Parigi: in un momento in cui tutti parlano…

di Luana Silveri

...sto in silenzio, mi fermo a guardare fuori dalla finestra della cucina e cerco di allontanarmi dal rumore di fondo prodotto dalle bassezze del «La Qualunque» di turno, più o meno davvero qualunque, che sproloquia a caso dalle pagine dei giornali, dai commenti e dai diktat dei social o dai tavolini del «bar del Toni».

…sto in silenzio e non riesco a sentirmi in colpa perché non canto la Marsigliese, non appiccico la bandiera francese sul mio profilo facebook, non resto stupita dagli attentati di Parigi e mi fa rabbia sentire Hollande che afferma, con piglio napoleonico, che ora sì, siamo in guerra.

Perché cantare un inno o attaccare una bandiera serve da alibi per far crescere, coattivamente, il nazionalismo nelle masse, ma i nazionalismi sono la culla dell’idiozia di massa e riparo dall’obbligo umano di essere critici verso le proprie responsabilità nei confronti degli altri.

Perché non siamo in guerra da ora ma da sempre, l’avevamo solo delocalizzata per non vedere ogni giorno i costi umani del nostro benessere a carico di altri. Perché la guerra è il mezzo attraverso cui, insieme alle crisi economiche, siamo tenuti in scacco, sotto controllo, privati della possibilità di ragionare in modo indipendente e di costituirci luogo civile.

…sto in silenzio e mi vergogno di avere scritto sul mio passaporto, alla voce cittadinanza: italiana. Perché se è vero che i musulmani sono bastardi, retrogradi, incivili e sanguinari, allora io, da italiana, sono mafiosa, ladra, fascista, cristiana cattolica, mangio pasta e pizza e suono il mandolino.

…sto in silenzio e penso che nel terrore non ci saremo noi ma soprattutto quelli che circolano in Europa e hanno tratti somatici che ricordano origini non caucasiche.

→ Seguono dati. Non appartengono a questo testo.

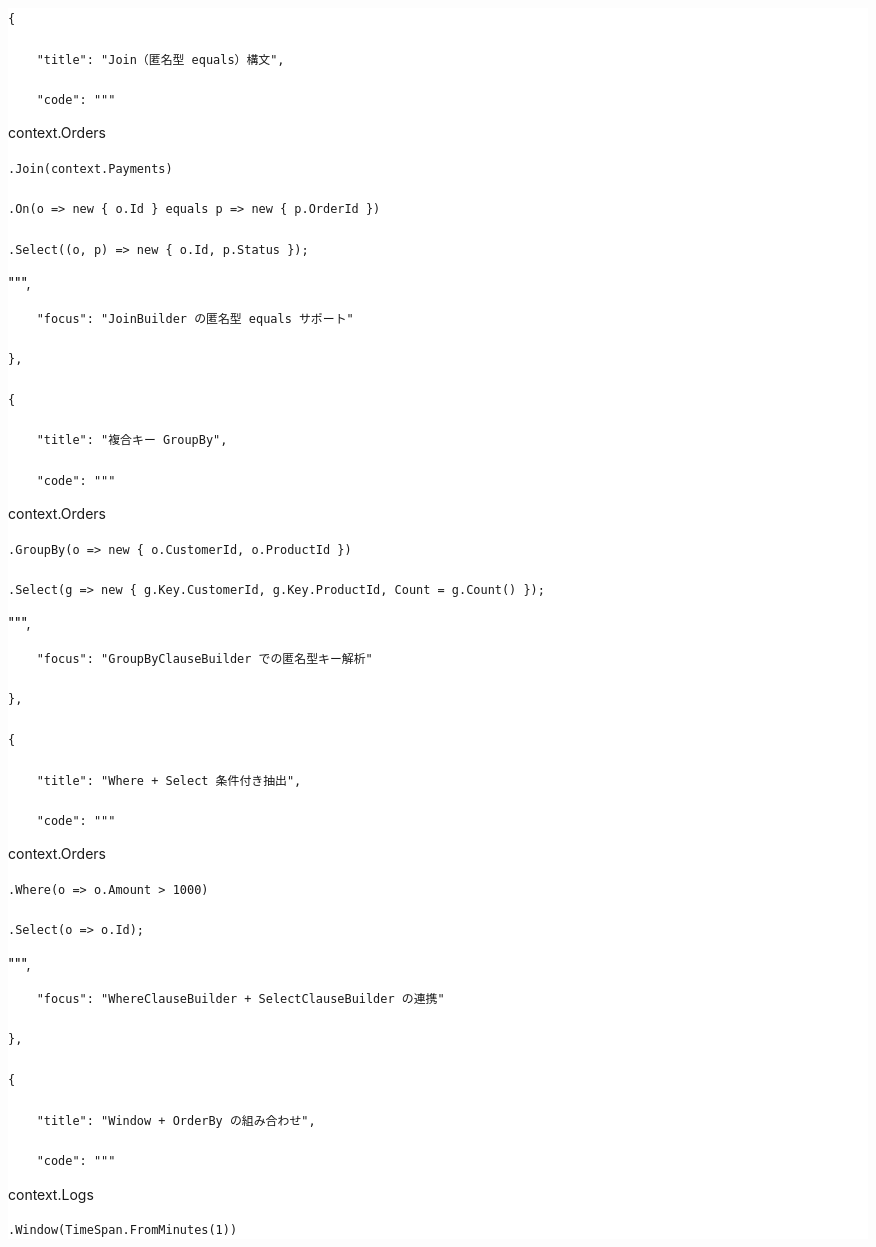     {

        "title": "Join（匿名型 equals）構文",

        "code": """

context.Orders

    .Join(context.Payments)

    .On(o => new { o.Id } equals p => new { p.OrderId })

    .Select((o, p) => new { o.Id, p.Status });

""",

        "focus": "JoinBuilder の匿名型 equals サポート"

    },

    {

        "title": "複合キー GroupBy",

        "code": """

context.Orders

    .GroupBy(o => new { o.CustomerId, o.ProductId })

    .Select(g => new { g.Key.CustomerId, g.Key.ProductId, Count = g.Count() });

""",

        "focus": "GroupByClauseBuilder での匿名型キー解析"

    },

    {

        "title": "Where + Select 条件付き抽出",

        "code": """

context.Orders

    .Where(o => o.Amount > 1000)

    .Select(o => o.Id);

""",

        "focus": "WhereClauseBuilder + SelectClauseBuilder の連携"

    },

    {

        "title": "Window + OrderBy の組み合わせ",

        "code": """

context.Logs

    .Window(TimeSpan.FromMinutes(1))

Perché io, come tutti voi, ieri ho lavorato, preso il tram, detto al mia opinione in varie occasioni, fatto la fila alla cassa e mi sono seduta al ristorante come sempre e nessuno mi ha guardata con un’ombra di sospetto, nessuno mi ha apostrofata con rabbia ad ogni parola detta o scritta, nessuno si è mosso in modo da girarmi a largo e nessuno si è aspettato che io facessi qualcosa per dimostrare che non fossi colpevole delle morti provocate dalle truppe di «esportatori di democrazia».

In un momento in cui tutti parlano io me ne sto in silenzio e rifletto. Perché abbiamo sempre parlato di integrazione ma non ci siamo mai davvero operati per farla, nel ricco Occidente, chiunque non è manifestamente caucasico, cristiano, europeo, è sempre stato guardato come «altro» che tenta di «entrare» nelle nostre comunità perfette, mai una volta siamo stati noi a muoverci verso l’altro.

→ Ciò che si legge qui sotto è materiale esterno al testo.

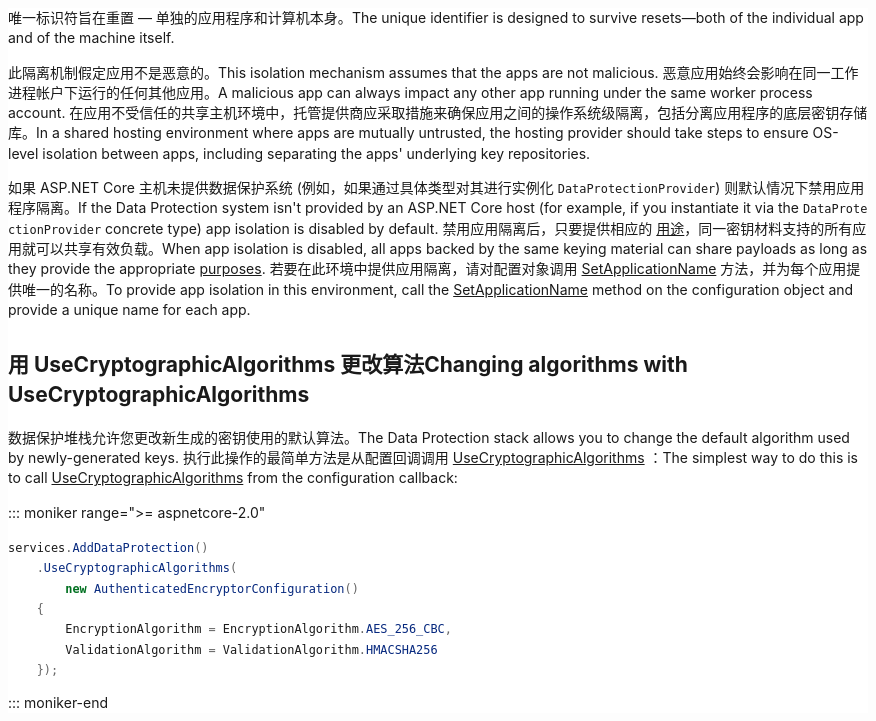 <span data-ttu-id="bb74e-177">唯一标识符旨在重置 &mdash; 单独的应用程序和计算机本身。</span><span class="sxs-lookup"><span data-stu-id="bb74e-177">The unique identifier is designed to survive resets&mdash;both of the individual app and of the machine itself.</span></span>

<span data-ttu-id="bb74e-178">此隔离机制假定应用不是恶意的。</span><span class="sxs-lookup"><span data-stu-id="bb74e-178">This isolation mechanism assumes that the apps are not malicious.</span></span> <span data-ttu-id="bb74e-179">恶意应用始终会影响在同一工作进程帐户下运行的任何其他应用。</span><span class="sxs-lookup"><span data-stu-id="bb74e-179">A malicious app can always impact any other app running under the same worker process account.</span></span> <span data-ttu-id="bb74e-180">在应用不受信任的共享主机环境中，托管提供商应采取措施来确保应用之间的操作系统级隔离，包括分离应用程序的底层密钥存储库。</span><span class="sxs-lookup"><span data-stu-id="bb74e-180">In a shared hosting environment where apps are mutually untrusted, the hosting provider should take steps to ensure OS-level isolation between apps, including separating the apps' underlying key repositories.</span></span>

<span data-ttu-id="bb74e-181">如果 ASP.NET Core 主机未提供数据保护系统 (例如，如果通过具体类型对其进行实例化 `DataProtectionProvider`) 则默认情况下禁用应用程序隔离。</span><span class="sxs-lookup"><span data-stu-id="bb74e-181">If the Data Protection system isn't provided by an ASP.NET Core host (for example, if you instantiate it via the `DataProtectionProvider` concrete type) app isolation is disabled by default.</span></span> <span data-ttu-id="bb74e-182">禁用应用隔离后，只要提供相应的 [用途](xref:security/data-protection/consumer-apis/purpose-strings)，同一密钥材料支持的所有应用就可以共享有效负载。</span><span class="sxs-lookup"><span data-stu-id="bb74e-182">When app isolation is disabled, all apps backed by the same keying material can share payloads as long as they provide the appropriate [purposes](xref:security/data-protection/consumer-apis/purpose-strings).</span></span> <span data-ttu-id="bb74e-183">若要在此环境中提供应用隔离，请对配置对象调用 [SetApplicationName](#setapplicationname) 方法，并为每个应用提供唯一的名称。</span><span class="sxs-lookup"><span data-stu-id="bb74e-183">To provide app isolation in this environment, call the [SetApplicationName](#setapplicationname) method on the configuration object and provide a unique name for each app.</span></span>

## <a name="changing-algorithms-with-usecryptographicalgorithms"></a><span data-ttu-id="bb74e-184">用 UseCryptographicAlgorithms 更改算法</span><span class="sxs-lookup"><span data-stu-id="bb74e-184">Changing algorithms with UseCryptographicAlgorithms</span></span>

<span data-ttu-id="bb74e-185">数据保护堆栈允许您更改新生成的密钥使用的默认算法。</span><span class="sxs-lookup"><span data-stu-id="bb74e-185">The Data Protection stack allows you to change the default algorithm used by newly-generated keys.</span></span> <span data-ttu-id="bb74e-186">执行此操作的最简单方法是从配置回调调用 [UseCryptographicAlgorithms](/dotnet/api/microsoft.aspnetcore.dataprotection.dataprotectionbuilderextensions.usecryptographicalgorithms) ：</span><span class="sxs-lookup"><span data-stu-id="bb74e-186">The simplest way to do this is to call [UseCryptographicAlgorithms](/dotnet/api/microsoft.aspnetcore.dataprotection.dataprotectionbuilderextensions.usecryptographicalgorithms) from the configuration callback:</span></span>

::: moniker range=">= aspnetcore-2.0"

```csharp
services.AddDataProtection()
    .UseCryptographicAlgorithms(
        new AuthenticatedEncryptorConfiguration()
    {
        EncryptionAlgorithm = EncryptionAlgorithm.AES_256_CBC,
        ValidationAlgorithm = ValidationAlgorithm.HMACSHA256
    });
```

::: moniker-end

Perché ho paura della gente non dei musulmani o dei cristiani, dei nazionalisti e non dei marocchini, dei russi o dei cinesi. Perché pensiamo che la guerra si risolva con la guerra e che sia giusta e necessaria, giustificando così morti di altri come effetti collaterali, morti «nostri» come vittime innocenti.

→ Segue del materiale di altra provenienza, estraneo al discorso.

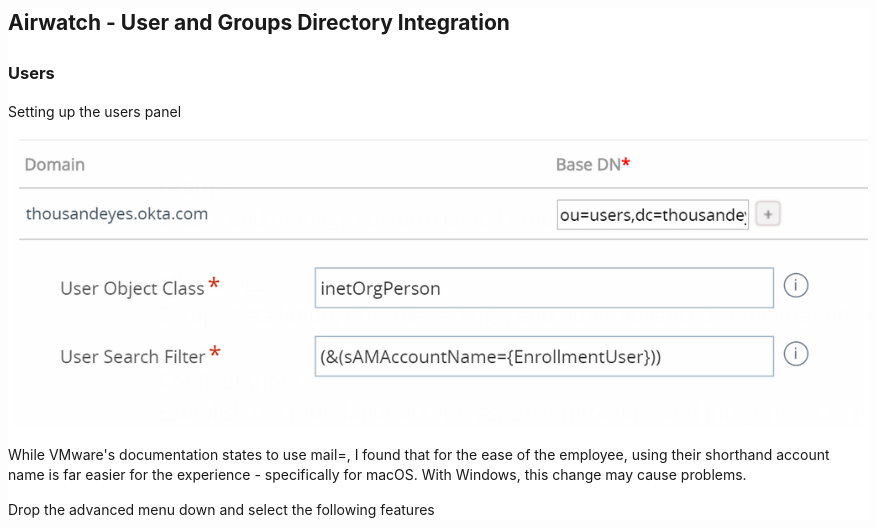 



## Airwatch - User and Groups Directory Integration







### Users







Setting up the users panel





![](/assets/blog/2019/11/image-1.png)





While VMware's documentation states to use mail=, I found that for the ease of the employee, using their shorthand account name is far easier for the experience - specifically for macOS. With Windows, this change may cause problems.







Drop the advanced menu down and select the following features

Perché trovo di pessimo gusto schiamazzare finto dolore e partecipazione guardandosi lo spazio che c’è tra l’ombelico e i piedi senza alzare la testa per renderci conto che ha più senso guardare cosa accade oltre il nostro giardino fatato e chiuso.

Perché invece avrebbe senso pensare a soluzioni dal senso circolare e non unilaterale, perché se vogliamo davvero la pace dobbiamo accettare l’idea di rinunciare ad un pezzetto del nostro benessere per condividerlo con chi non ha mai conosciuto altro che paura, necessità di sopravvivenza e nulla.

Ma quanti di noi sono pronti a rinunciare alle cose per avere equità sociale e pace nel Mondo e non solo in Europa?

Quanti invece pensano che avere un nemico da combattere con le armi, sia sicuramente più efficace come problema e più immediata come soluzione?